Okay my bad, I should have spent more time keeping up with technology and less time watching netflix.
At least the dock worked for everything else, it wasn't ideal but I could deal with just 2 cables to swap out.
But why then did the dock at the office work?
I grabbed the model number and did some more research and lo and behold it has a built-in graphics adapter. So rather than outputting frames from my still quite capable GTX1070, some cruddy generic display chip was doing all the work through USB and some proprietary display drivers. I tried a couple of games as a benchmark and yep, FPS was woeful. That wouldn't do for my home office at all, so I nixed any hope of getting true video out via USB-C from this device.
All told it was probably less than a day of actual time spent, and a hundred dollars so no big deal for me. But this experience led me to seriously consider that if someone like me with a strong interest and experience in tech gets sent for a spin by something that should be simple and "universal", I don't really understand how the average consumer is supposed to navigate it all. Sure, it's simple once you know, but it is niche knowledge, most people want to learn things about people, their jobs, stuff directly relevant to them and not memorize a grid of cable standards. So I'd wager most people don't read too deeply into it and either a cable/device "works" or is "broken / shit."
Thinking of all the time wasted and frustration people must have swapping devices and cables, the sense that finding a magical combo that works creates a cargo-cult type mindset around brands and devices, as if it's all witchcraft voodoo. I wonder how many perfectly good cables and devices get returned or trashed each day because people think they're "broken."
Anyway old guy has finished yelling at cloud for the day.
I wish we could just standardize on (say) 12 volts, with some barrel connector size that is currently unused. All cables that have the barrel must carry at least 250W. Current negotiation works like this:
All power supplies must tolerate over current by optionally voltage drooping to 5V for 100ms, then (mandatory) tripping a breaker if overcurrent persists. Devices can binary search on the current draw, or not (so long as they actually trip the breaker and don’t just cycle on and off at 10hz).
Plus on inside minus on outside for barrel connector.
Done. Forever. The complete spec could fit on a page.

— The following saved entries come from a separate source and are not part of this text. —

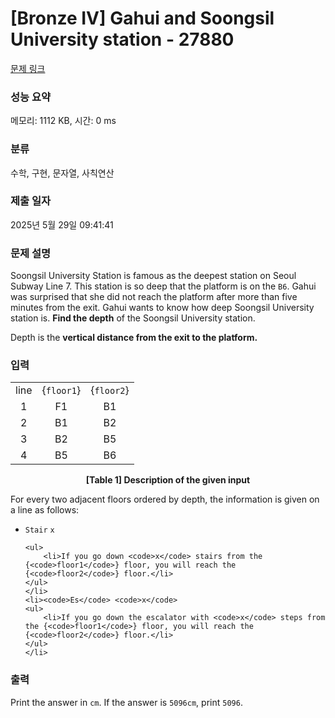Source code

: # [Bronze IV] Gahui and Soongsil University station - 27880 

[문제 링크](https://www.acmicpc.net/problem/27880) 

### 성능 요약

메모리: 1112 KB, 시간: 0 ms

### 분류

수학, 구현, 문자열, 사칙연산

### 제출 일자

2025년 5월 29일 09:41:41

### 문제 설명

<p>Soongsil University Station is famous as the deepest station on Seoul Subway Line 7. This station is so deep that the platform is on the <code>B6</code>. Gahui was surprised that she did not reach the platform after more than five minutes from the exit. Gahui wants to know how deep Soongsil University station is. <strong>Find the depth</strong> of the Soongsil University station. </p>

<p>Depth is the <strong>vertical distance from the exit to the platform.</strong></p>

### 입력 

 <table class="table table-bordered table-center-50">
	<tbody>
		<tr>
			<td style="text-align: center;">line</td>
			<td style="text-align: center;">{<code>floor1</code>}</td>
			<td style="text-align: center;">{<code>floor2</code>}</td>
		</tr>
		<tr>
			<td style="text-align: center;">1</td>
			<td style="text-align: center;">F1</td>
			<td style="text-align: center;">B1</td>
		</tr>
		<tr>
			<td style="text-align: center;">2</td>
			<td style="text-align: center;">B1</td>
			<td style="text-align: center;">B2</td>
		</tr>
		<tr>
			<td style="text-align: center;">3</td>
			<td style="text-align: center;">B2</td>
			<td style="text-align: center;">B5</td>
		</tr>
		<tr>
			<td style="text-align: center;">4</td>
			<td style="text-align: center;">B5</td>
			<td style="text-align: center;">B6</td>
		</tr>
	</tbody>
</table>

<p style="text-align: center;"><strong>[Table 1] Description of the given input</strong></p>

<p>For every two adjacent floors ordered by depth, the information is given on a line as follows:</p>

<ul>
	<li><code>Stair</code> <code>x</code>

	<ul>
		<li>If you go down <code>x</code> stairs from the {<code>floor1</code>} floor, you will reach the {<code>floor2</code>} floor.</li>
	</ul>
	</li>
	<li><code>Es</code> <code>x</code>
	<ul>
		<li>If you go down the escalator with <code>x</code> steps from the {<code>floor1</code>} floor, you will reach the {<code>floor2</code>} floor.</li>
	</ul>
	</li>
</ul>

### 출력 

 <p>Print the answer in <code>cm</code>. If the answer is <code>5096cm</code>, print <code>5096</code>.</p>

so all cables and connectors rated for a bit over 20amps (i.e. more than your usual domestic socket, for reference what cable sizes that is), DC, with disconnection under load? That is highly impractical.
The other annoying thing is that even if you get the right charger and right cables, you might only get power delivery for certain devices.
E.g. a charger + cable combo that works fine with phones and Chromebooks, but plugin a Dell laptop and nothing happens.
Same with older Mac chargers - they'd not do anything when I plug my phone in even if they charged laptops ok (or at least this was the case a few years back)
The following week: sellers on AliExpress are printing the max data speed + wattage on cables. (Not the max that this cable supports, necessarily, but the max they researched to exist.)
You’re very optimistic to think that they’d allow reality to limit them :) The first time I was buying 18650 batteries I naievely went for the largest advertised capacity, and got some whose claims broke the laws of physics… (And of course, in reality, the capacity didn’t even meet my minimum requirements)
Well, literally every single person I've spoken to about it calls it either "thunderbolt" or "USB-C", or else they're boomers and call it "the round one".
Not a single person I've encountered in real life calls it "type c".